Flipping the Funnel: The Four Levels of Influence
Tom Webster suggests that marketers have it backwards by focusing on influencers. Instead, perhaps we should pay more attention to the influenced and on creating brand advocates.

Number of Fans and Followers is NOT a Business Metric – What You Do With Them Is
Jeremiah Owyang reminds us that vanity metrics don’t matter — business that comes from fans and followers are what is important.

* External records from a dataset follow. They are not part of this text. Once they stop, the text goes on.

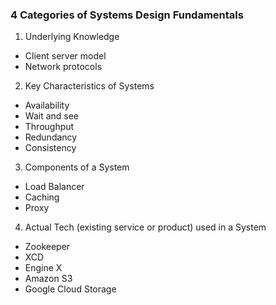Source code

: ### 4 Categories of Systems Design Fundamentals

1. Underlying Knowledge
- Client server model
- Network protocols
2. Key Characteristics of Systems
- Availability
- Wait and see
- Throughput
- Redundancy
- Consistency
3. Components of a System
- Load Balancer
- Caching
- Proxy
4. Actual Tech (existing service or product) used in a System
- Zookeeper
- XCD
- Engine X
- Amazon S3
- Google Cloud Storage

Top 10 Takeaways from #ACCELERATE
Last week, a great group of #measure pros met at Web Analytics Demystified’s #ACCELERATE conference in San Francisco. In this post, Michele Hinojosa lays out her top 10 takeaways from the event.

Analysts, and executives, and monkeys. Oh My!
Lee Isensee summarizes some of his thoughts from the #ACCELERATE conference as well as the recent eMetrics conference and warns that analysts must not become isolated as “web analysts” and move beyond just analyzing data and building reports.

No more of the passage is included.